減三和音の考え方

減三和音はちょっと扱いが苦手で、長いこと仲良くできない和音だった。しかし、歌を歌うようになって、つまり、たくさんのスコアを見るようになって(これも吹奏楽ではできなかった経験である)、いくつかパターンがあることに気づいてからは、少しお近づきになれた気がする。

前回の最後で減三和音は上に伸ばすより下に伸ばす方が多いのではないか、と書いた。実際に下に伸ばしてみると、シレファはソシレファに、つまり普通の属七の和音になる。

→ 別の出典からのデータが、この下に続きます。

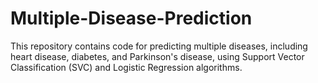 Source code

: # Multiple-Disease-Prediction
This repository contains code for predicting multiple diseases, including heart disease, diabetes, and Parkinson's disease, using Support Vector Classification (SVC) and Logistic Regression algorithms.
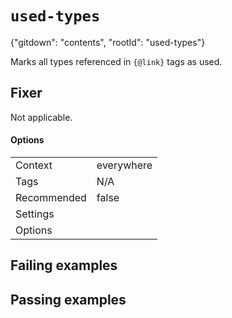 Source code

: # `used-types`

{"gitdown": "contents", "rootId": "used-types"}

Marks all types referenced in `{@link}` tags as used.

## Fixer

Not applicable.

#### Options

|||
|---|---|
|Context|everywhere|
|Tags|N/A|
|Recommended|false|
|Settings||
|Options||

## Failing examples

<!-- assertions-failing usedTypes -->

## Passing examples

<!-- assertions-passing usedTypes -->
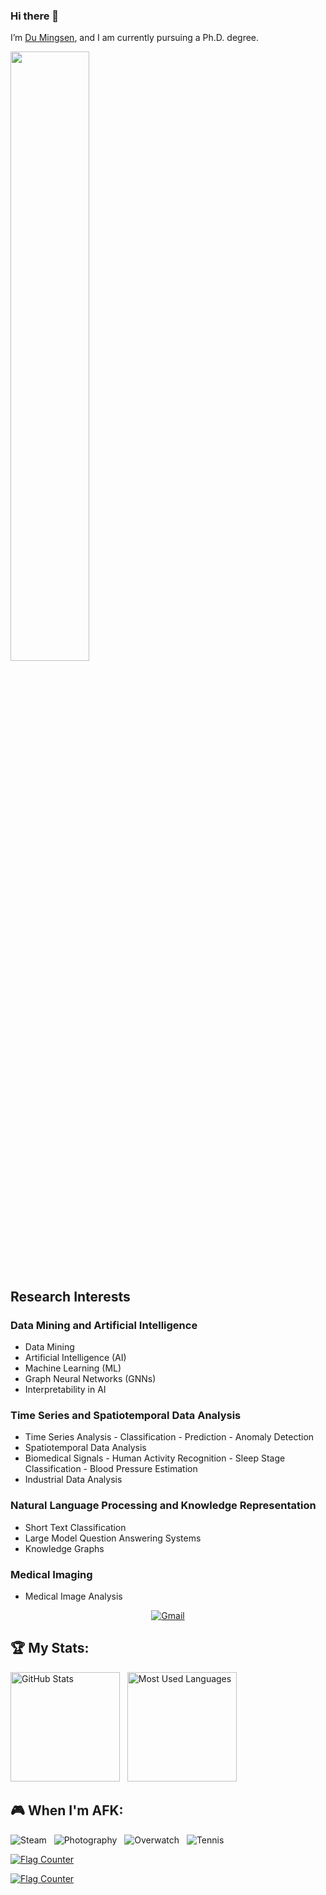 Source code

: ### Hi there 👋

 I’m [Du Mingsen](https://dumingsen.github.io/), and I am currently pursuing a Ph.D. degree. 
 
 <img src="cable.JPG" width="50%">

## Research Interests

### Data Mining and Artificial Intelligence
- Data Mining
- Artificial Intelligence (AI)
- Machine Learning (ML)
- Graph Neural Networks (GNNs)
- Interpretability in AI

### Time Series and Spatiotemporal Data Analysis
- Time Series Analysis  - Classification  - Prediction  - Anomaly Detection
- Spatiotemporal Data Analysis
- Biomedical Signals  - Human Activity Recognition  - Sleep Stage Classification  - Blood Pressure Estimation
- Industrial Data Analysis

### Natural Language Processing and Knowledge Representation
- Short Text Classification
- Large Model Question Answering Systems
- Knowledge Graphs

### Medical Imaging
- Medical Image Analysis


<div align="center">
<!--[![Hello, I'm mingsendu!](assets/header.gif)](https://github.com/mingsendu)
Background GIF by [Aliciel](https://www.pinterest.com/pin/5277724550564022/) on [Pinterest](https://www.pinterest.com/).>
-->

[![Gmail](https://skillicons.dev/icons?i=gmail)](mailto:dumingsen1999@gmail.com?subject=Hello%20dumingsen,%20From%20Github)
</div>

 ## 🏆 My Stats:

<p>
    <img height=175 alt="GitHub Stats" src="https://github-readme-stats.vercel.app/api?username=dumingsen&show_icons=true&count_private=true&theme=dark" />&nbsp;&nbsp;
    <img height=175 alt="Most Used Languages" src="https://github-readme-stats.vercel.app/api/top-langs/?username=dumingsen&layout=compact&theme=dark" />&nbsp;&nbsp;
</p>

## 🎮 When I'm AFK:
![Steam](https://img.shields.io/badge/steam-%23000000.svg?style=for-the-badge&logo=steam&logoColor=white) &nbsp;
![Photography](https://img.shields.io/badge/Photography-%23000000.svg?style=for-the-badge&logo=photo&logoColor=white) &nbsp;
![Overwatch](https://img.shields.io/badge/Overwatch-%23000000.svg?style=for-the-badge&logo=overwatch&logoColor=white) &nbsp;
![Tennis](https://img.shields.io/badge/Tennis-%23000000.svg?style=for-the-badge&logo=tennis&logoColor=white)


<a href="https://info.flagcounter.com/wLh7"><img src="https://s01.flagcounter.com/map/wLh7/size_s/txt_000000/border_CCCCCC/pageviews_0/viewers_0/flags_0/" alt="Flag Counter" border="0"></a>

<a href="https://info.flagcounter.com/CcTJ"><img src="https://s01.flagcounter.com/count2/CcTJ/bg_FFFFFF/txt_000000/border_CCCCCC/columns_5/maxflags_30/viewers_0/labels_1/pageviews_1/flags_0/percent_0/" alt="Flag Counter" border="0"></a>
</div>
<!--
**dumingsen/dumingsen** is a ✨ _special_ ✨ repository because its `README.md` (this file) appears on your GitHub profile.

Here are some ideas to get you started:

- 🔭 I’m currently working on ...
- 🌱 I’m currently learning ...
- 👯 I’m looking to collaborate on ...
- 🤔 I’m looking for help with ...
- 💬 Ask me about ...
- 📫 How to reach me: ...
- 😄 Pronouns: ...
- ⚡ Fun fact: ...
-->
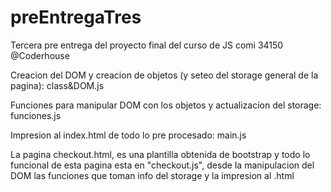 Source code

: # preEntregaTres

Tercera pre entrega del proyecto final del curso de JS comi 34150 @Coderhouse

Creacion del DOM y creacion de objetos (y seteo del storage general de la pagina): class&DOM.js

Funciones para manipular DOM con los objetos y actualizacion del storage: funciones.js

Impresion al index.html de todo lo pre procesado: main.js

La pagina checkout.html, es una plantilla obtenida de bootstrap y todo lo funcional de esta pagina esta en "checkout.js", desde
la manipulacion del DOM las funciones que toman info del storage y la impresion al .html

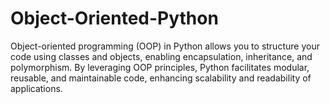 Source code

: # Object-Oriented-Python
 Object-oriented programming (OOP) in Python allows you to structure your code using classes and objects, enabling encapsulation, inheritance, and polymorphism. By leveraging OOP principles, Python facilitates modular, reusable, and maintainable code, enhancing scalability and readability of applications.
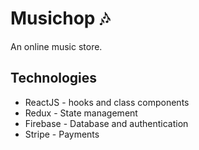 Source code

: # Musichop 🎶

An online music store.

## Technologies

- ReactJS - hooks and class components
- Redux - State management
- Firebase - Database and authentication
- Stripe - Payments
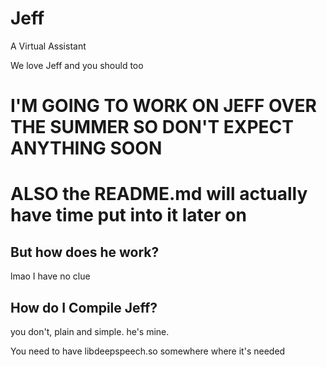 # Jeff
 A Virtual Assistant

 We love Jeff and you should too
 
 # I'M GOING TO WORK ON JEFF OVER THE SUMMER SO DON'T EXPECT ANYTHING SOON
 # ALSO the README.md will actually have time put into it later on

 ## But how does he work?
 lmao I have no clue

 ## How do I Compile Jeff?
 you don't, plain and simple. he's mine.

 You need to have libdeepspeech.so somewhere where it's needed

減五短七のシレファラはソシレファラ、つまりG9になる。

ということは、減三和音は根音が長3度下の属七系の和音の代わりに使えるということである。これがひとつ目のパターン。

また、長七の和音(メジャーセブンス)の根音を半音上げると、なんと根音が半音上がった減五短七の和音になるのである。つまり、FM7(ファラドミ)→F#7♭5(ファ#ラドミ)といった、根音だけ半音上げる進行が可能になる。逆にすれば半音下行になる(クリシェというのであった)。これがふたつ目のパターン。

減五短七とマイナー6thは転回和音の関係にあり、マイナー7thとは四つ目の音が半音違いなので、マイナー7th(レファラド)の第7音を半音下げると、その音を根音とした減五短七(シレファラ)になる。さらにこの第7音を半音下げれば減七の和音(シレファラ♭)まで行ける。

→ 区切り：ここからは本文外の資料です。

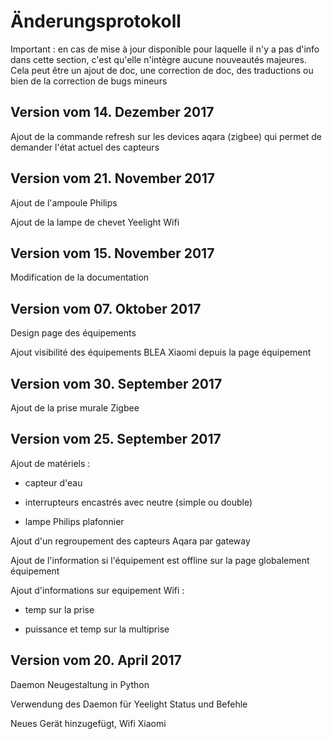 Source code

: # Änderungsprotokoll

Important : en cas de mise à jour disponible pour laquelle il n'y a pas d'info dans cette section, c'est qu'elle n'intègre aucune nouveautés majeures. Cela peut être un ajout de doc, une correction de doc, des traductions ou bien de la correction de bugs mineurs

## Version vom 14. Dezember 2017

Ajout de la commande refresh sur les devices aqara (zigbee) qui permet de demander l'état actuel des capteurs

## Version vom 21. November 2017

Ajout de l'ampoule Philips

Ajout de la lampe de chevet Yeelight Wifi

## Version vom 15. November 2017

Modification de la documentation

## Version vom 07. Oktober 2017

Design page des équipements

Ajout visibilité des équipements BLEA Xiaomi depuis la page équipement

## Version vom 30. September 2017

Ajout de la prise murale Zigbee

## Version vom 25. September 2017

Ajout de matériels :

* capteur d'eau

* interrupteurs encastrés avec neutre (simple ou double)

* lampe Philips plafonnier


Ajout d'un regroupement des capteurs Aqara par gateway

Ajout de l'information si l'équipement est offline sur la page globalement équipement

Ajout d'informations sur equipement Wifi :

* temp sur la prise

* puissance et temp sur la multiprise

## Version vom 20. April 2017

Daemon Neugestaltung in Python

Verwendung des Daemon für Yeelight Status und Befehle

Neues Gerät hinzugefügt, Wifi Xiaomi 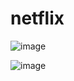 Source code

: # netflix


![image](https://github.com/user-attachments/assets/98df06c7-9318-4de3-b72e-fe490e3dbd0d)

![image](https://github.com/user-attachments/assets/eb84c290-2804-489e-b7a2-00e03393ab81)

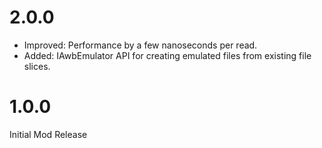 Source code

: # 2.0.0

- Improved: Performance by a few nanoseconds per read.  
- Added: IAwbEmulator API for creating emulated files from existing file slices.  

# 1.0.0

Initial Mod Release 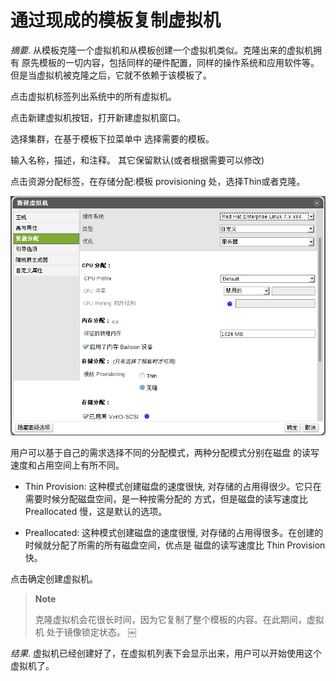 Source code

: # 通过现成的模板复制虚拟机

*摘要*.
从模板克隆一个虚拟机和从模板创建一个虚拟机类似。克隆出来的虚拟机拥有
原先模板的一切内容，包括同样的硬件配置，同样的操作系统和应用软件等。
但是当虚拟机被克隆之后，它就不依赖于该模板了。

点击虚拟机标签列出系统中的所有虚拟机。

点击新建虚拟机按钮，打开新建虚拟机窗口。

选择集群，在基于模板下拉菜单中 选择需要的模板。

输入名称，描述，和注释。 其它保留默认(或者根据需要可以修改)

点击资源分配标签，在存储分配:模板 provisioning 处，选择Thin或者克隆。

![基于现成的模板克隆虚拟机](../images/vm-clone-from-temp.png)

用户可以基于自己的需求选择不同的分配模式，两种分配模式分别在磁盘
的读写速度和占用空间上有所不同。

-   Thin Provision: 这种模式创建磁盘的速度很快,
    对存储的占用得很少。它只在需要时候分配磁盘空间，是一种按需分配的
    方式，但是磁盘的读写速度比 Preallocated 慢，这是默认的选项。

-   Preallocated: 这种模式创建磁盘的速度很慢,
    对存储的占用得很多。在创建的时候就分配了所需的所有磁盘空间，优点是
    磁盘的读写速度比 Thin Provision 快。

点击确定创建虚拟机。

> **Note**
>
> 克隆虚拟机会花很长时间，因为它复制了整个模板的内容。在此期间，虚拟机
> 处于镜像锁定状态。 ￼

*结果*.
虚拟机已经创建好了，在虚拟机列表下会显示出来，用户可以开始使用这个虚拟机了。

マイナー7th(レファラド)は6th(ファラドレ)と転回和音の関係にあるので、これは同時に6thの第5音を半音下げると減五短七(シレファラ)になることも意味する。これはIV7→VII7♭5という進行だが、VII7♭5はV7の代わりに使えるので、要するに下属和音→属和音の進行で、属和音を置き換えたと見ることもできる。これが三つ目のパターン。

ここから減五短七の第7音を半音下げれば減七(シレファラ♭)になるが、元の6thの構成音と見比べると、6thの第3音が半音下がった状態だということが分かる。これはマイナー6th(ファラ♭ドレ)である。つまり、マイナー6thの第5音を半音下げると、直接減七の和音に行ける。これが四つ目のパターン。

こうして見てみると、減和音はだいたい半音進行が絡んでいることが多い。減5度は周波数比で25:36、裏の増4度にしても18:25と簡単な比にはならないのでそもそもハモらせるのが難しいというか、事実上不可能である。どこかの音が半音動いて前後の和音は普通の和音になっていることが多いはずなので、それを意識して演奏するといいのかもしれない。